An organization tags all their documents with a document type and department.  Let’s assume we wanted to provide a dynamic list of departments, which the user could choose, and then a list of document types available for the selected department.  After selecting the document type we’d like the user to see all documents of the selected type that sourced from the selected department.

Aside of issuing a general search, and then filtering the result set by department and document type, the Codeplex faceted search web parts do not appear to offer a mechanism to provide dynamic table-of-content like behavior.

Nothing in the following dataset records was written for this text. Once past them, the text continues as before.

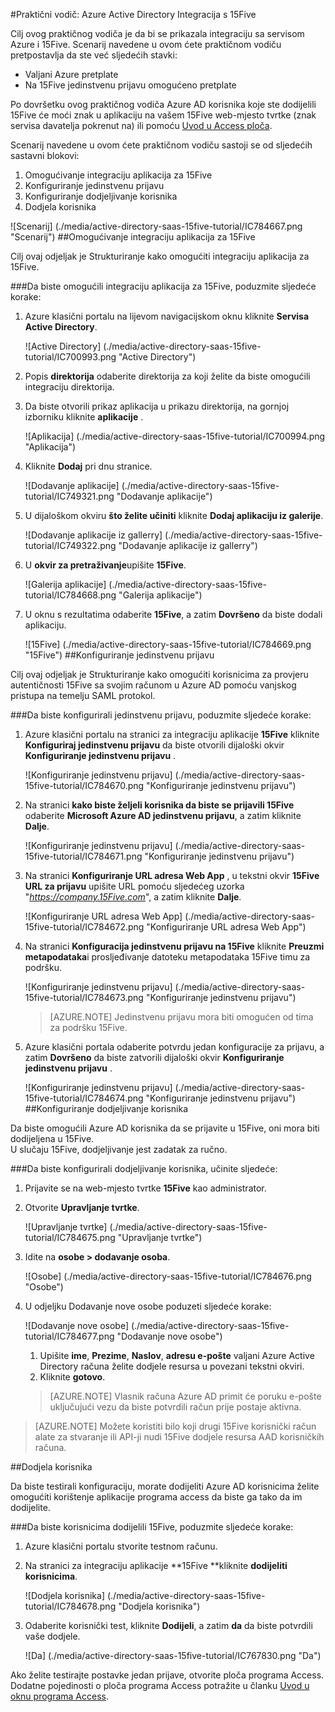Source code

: <properties 
    pageTitle="Praktični vodič: Azure Active Directory Integracija s 15Five | Microsoft Azure" 
    description="Saznajte kako pomoću servisa Azure Active Directory 15Five da biste omogućili jedinstvenu prijavu, automatiziranog dodjele resursa i više!" 
    services="active-directory" 
    authors="jeevansd"  
    documentationCenter="na" 
    manager="femila"/>
<tags 
    ms.service="active-directory" 
    ms.devlang="na" 
    ms.topic="article" 
    ms.tgt_pltfrm="na" 
    ms.workload="identity" 
    ms.date="09/29/2016" 
    ms.author="jeedes" />

#<a name="tutorial-azure-active-directory-integration-with-15five"></a>Praktični vodič: Azure Active Directory Integracija s 15Five

Cilj ovog praktičnog vodiča je da bi se prikazala integraciju sa servisom Azure i 15Five. Scenarij navedene u ovom ćete praktičnom vodiču pretpostavlja da ste već sljedećih stavki:

-   Valjani Azure pretplate
-   Na 15Five jedinstvenu prijavu omogućeno pretplate

Po dovršetku ovog praktičnog vodiča Azure AD korisnika koje ste dodijelili 15Five će moći znak u aplikaciju na vašem 15Five web-mjesto tvrtke (znak servisa davatelja pokrenut na) ili pomoću [Uvod u Access ploča](active-directory-saas-access-panel-introduction.md).

Scenarij navedene u ovom ćete praktičnom vodiču sastoji se od sljedećih sastavni blokovi:

1.  Omogućivanje integraciju aplikacija za 15Five
2.  Konfiguriranje jedinstvenu prijavu
3.  Konfiguriranje dodjeljivanje korisnika
4.  Dodjela korisnika

![Scenarij] (./media/active-directory-saas-15five-tutorial/IC784667.png "Scenarij")
##<a name="enabling-the-application-integration-for-15five"></a>Omogućivanje integraciju aplikacija za 15Five

Cilj ovaj odjeljak je Strukturiranje kako omogućiti integraciju aplikacija za 15Five.

###<a name="to-enable-the-application-integration-for-15five-perform-the-following-steps"></a>Da biste omogućili integraciju aplikacija za 15Five, poduzmite sljedeće korake:

1.  Azure klasični portalu na lijevom navigacijskom oknu kliknite **Servisa Active Directory**.

    ![Active Directory] (./media/active-directory-saas-15five-tutorial/IC700993.png "Active Directory")

2.  Popis **direktorija** odaberite direktorija za koji želite da biste omogućili integraciju direktorija.

3.  Da biste otvorili prikaz aplikacija u prikazu direktorija, na gornjoj izborniku kliknite **aplikacije** .

    ![Aplikacija] (./media/active-directory-saas-15five-tutorial/IC700994.png "Aplikacija")

4.  Kliknite **Dodaj** pri dnu stranice.

    ![Dodavanje aplikacije] (./media/active-directory-saas-15five-tutorial/IC749321.png "Dodavanje aplikacije")

5.  U dijaloškom okviru **što želite učiniti** kliknite **Dodaj aplikaciju iz galerije**.

    ![Dodavanje aplikacije iz gallerry] (./media/active-directory-saas-15five-tutorial/IC749322.png "Dodavanje aplikacije iz gallerry")

6.  U **okvir za pretraživanje**upišite **15Five**.

    ![Galerija aplikacije] (./media/active-directory-saas-15five-tutorial/IC784668.png "Galerija aplikacije")

7.  U oknu s rezultatima odaberite **15Five**, a zatim **Dovršeno** da biste dodali aplikaciju.

    ![15Five] (./media/active-directory-saas-15five-tutorial/IC784669.png "15Five")
##<a name="configuring-single-sign-on"></a>Konfiguriranje jedinstvenu prijavu

Cilj ovaj odjeljak je Strukturiranje kako omogućiti korisnicima za provjeru autentičnosti 15Five sa svojim računom u Azure AD pomoću vanjskog pristupa na temelju SAML protokol.

###<a name="to-configure-single-sign-on-perform-the-following-steps"></a>Da biste konfigurirali jedinstvenu prijavu, poduzmite sljedeće korake:

1.  Azure klasični portalu na stranici za integraciju aplikacije **15Five** kliknite **Konfiguriraj jedinstvenu prijavu** da biste otvorili dijaloški okvir **Konfiguriranje jedinstvenu prijavu** .

    ![Konfiguriranje jedinstvenu prijavu] (./media/active-directory-saas-15five-tutorial/IC784670.png "Konfiguriranje jedinstvenu prijavu")

2.  Na stranici **kako biste željeli korisnika da biste se prijavili 15Five** odaberite **Microsoft Azure AD jedinstvenu prijavu**, a zatim kliknite **Dalje**.

    ![Konfiguriranje jedinstvenu prijavu] (./media/active-directory-saas-15five-tutorial/IC784671.png "Konfiguriranje jedinstvenu prijavu")

3.  Na stranici **Konfiguriranje URL adresa Web App** , u tekstni okvir **15Five URL za prijavu** upišite URL pomoću sljedećeg uzorka "*https://company.15Five.com*", a zatim kliknite **Dalje**.

    ![Konfiguriranje URL adresa Web App] (./media/active-directory-saas-15five-tutorial/IC784672.png "Konfiguriranje URL adresa Web App")

4.  Na stranici **Konfiguracija jedinstvenu prijavu na 15Five** kliknite **Preuzmi metapodataka**i prosljeđivanje datoteku metapodataka 15Five timu za podršku.

    ![Konfiguriranje jedinstvenu prijavu] (./media/active-directory-saas-15five-tutorial/IC784673.png "Konfiguriranje jedinstvenu prijavu")

    >[AZURE.NOTE] Jedinstvenu prijavu mora biti omogućen od tima za podršku 15Five.

5.  Azure klasični portala odaberite potvrdu jedan konfiguracije za prijavu, a zatim **Dovršeno** da biste zatvorili dijaloški okvir **Konfiguriranje jedinstvenu prijavu** .

    ![Konfiguriranje jedinstvenu prijavu] (./media/active-directory-saas-15five-tutorial/IC784674.png "Konfiguriranje jedinstvenu prijavu")
##<a name="configuring-user-provisioning"></a>Konfiguriranje dodjeljivanje korisnika

Da biste omogućili Azure AD korisnika da se prijavite u 15Five, oni mora biti dodijeljena u 15Five.  
U slučaju 15Five, dodjeljivanje jest zadatak za ručno.

###<a name="to-configure-user-provisioning-perform-the-following-steps"></a>Da biste konfigurirali dodjeljivanje korisnika, učinite sljedeće:

1.  Prijavite se na web-mjesto tvrtke **15Five** kao administrator.

2.  Otvorite **Upravljanje tvrtke**.

    ![Upravljanje tvrtke] (./media/active-directory-saas-15five-tutorial/IC784675.png "Upravljanje tvrtke")

3.  Idite na **osobe \> dodavanje osoba**.

    ![Osobe] (./media/active-directory-saas-15five-tutorial/IC784676.png "Osobe")

4.  U odjeljku Dodavanje nove osobe poduzeti sljedeće korake:

    ![Dodavanje nove osobe] (./media/active-directory-saas-15five-tutorial/IC784677.png "Dodavanje nove osobe")

    1.  Upišite **ime**, **Prezime**, **Naslov**, **adresu e-pošte** valjani Azure Active Directory računa želite dodjele resursa u povezani tekstni okviri.
    2.  Kliknite **gotovo**.

    >[AZURE.NOTE] Vlasnik računa Azure AD primit će poruku e-pošte uključujući vezu da biste potvrdili račun prije postaje aktivna.

>[AZURE.NOTE] Možete koristiti bilo koji drugi 15Five korisnički račun alate za stvaranje ili API-ji nudi 15Five dodjele resursa AAD korisničkih računa.

##<a name="assigning-users"></a>Dodjela korisnika

Da biste testirali konfiguraciju, morate dodijeliti Azure AD korisnicima želite omogućiti korištenje aplikacije programa access da biste ga tako da im dodijelite.

###<a name="to-assign-users-to-15five-perform-the-following-steps"></a>Da biste korisnicima dodijelili 15Five, poduzmite sljedeće korake:

1.  Azure klasični portalu stvorite testnom računu.

2.  Na stranici za integraciju aplikacije **15Five **kliknite **dodijeliti korisnicima**.

    ![Dodjela korisnika] (./media/active-directory-saas-15five-tutorial/IC784678.png "Dodjela korisnika")

3.  Odaberite korisnički test, kliknite **Dodijeli**, a zatim **da** da biste potvrdili vaše dodjele.

    ![Da] (./media/active-directory-saas-15five-tutorial/IC767830.png "Da")

Ako želite testirajte postavke jedan prijave, otvorite ploča programa Access. Dodatne pojedinosti o ploča programa Access potražite u članku [Uvod u oknu programa Access](active-directory-saas-access-panel-introduction.md).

So I got to thinking – search facets in MOSS are no more than managed properties that exist in the search index.  Surely the object model must enable me a way to query distinct values of a given managed property?  It turns out that you can query the search API for this information, and with a little code magic you can obtain the results desired:

using System;
using System.Collections.Generic;
using System.Linq;
using System.Text;
using System.Data;
using Microsoft.Office.Server.Search;
using Microsoft.SharePoint;
using Microsoft.Office.Server.Search.Query;

namespace SearchFacets
{
    /// <summary>
    /// Faceted search querying.
    /// </summary>
    class Program
    {
        static readonly string SRCURL = "http://server/";

        /// <summary>
        /// Entry point.
        /// </summary>
        /// <param name="args"></param>
        static void Main(string[] args)
        {
            using (SPSite srcSite = new SPSite(SRCURL))
            {
                string query = "SELECT DocumentType FROM Scope() WHERE "SCOPE" = 'My Scope Documents'";
                string[] values = GetDistinctSearchResults(srcSite, query, 1000);
                foreach (string s in values)
                    Console.WriteLine(s);
            }
        }

        /// <summary>
        /// Get some search results using full text.
        /// </summary>
        /// <param name="context">Site.</param>
        /// <param name="searchQuery">Query.</param>
        /// <param name="searchLimit">Limit results.</param>
        /// <returns>Results.</returns>
        static string[] GetDistinctSearchResults(SPSite context, string searchQuery, int searchLimit)
        {
            using (var fullTextQuery = new FullTextSqlQuery(context))
            {
                fullTextQuery.ResultTypes = ResultType.RelevantResults;
                fullTextQuery.QueryText = searchQuery;
                fullTextQuery.KeywordInclusion = KeywordInclusion.AnyKeyword;
                fullTextQuery.EnableStemming = false;
                fullTextQuery.TrimDuplicates = false;
                fullTextQuery.RowLimit = searchLimit;

                ResultTableCollection resultsCollection = fullTextQuery.Execute();
                ResultTable resultsTable = resultsCollection[ResultType.RelevantResults];
                return ReturnDistinct(resultsTable);
            }
        }

        /// <summary>
        /// Return distinct list.
        /// </summary>
        /// <param name="rtWins">Restult set.</param>
        /// <returns>Distinct values.</returns>
        static string[] ReturnDistinct(ResultTable rtWins)
        {
            DataTable dtWins = null;
            Dictionary<String, int> pairs = new Dictionary<string, int>();
            List<String> lstWins = new List<string>();
            dtWins = new DataTable("dtWINS");
            dtWins.Load(rtWins);

            foreach (DataRow drWin in dtWins.Rows)
            {
                string fieldName = drWin[0].ToString();
                if (pairs.ContainsKey(fieldName))
                    pairs[fieldName]++;
                else
                    pairs.Add(fieldName, 0);
            }

            foreach (KeyValuePair<String, int> pair in pairs)
                lstWins.Add(String.Format("{0} ({1})", pair.Key, pair.Value));
            return lstWins.ToArray();
        }
    }
}

You might be thinking “Hey, you’re just executing a search”, and you’d be right.  Since the facet values (managed property values map to crawled properties) live in the search indexes we have no choice but to perform a search to get at these values.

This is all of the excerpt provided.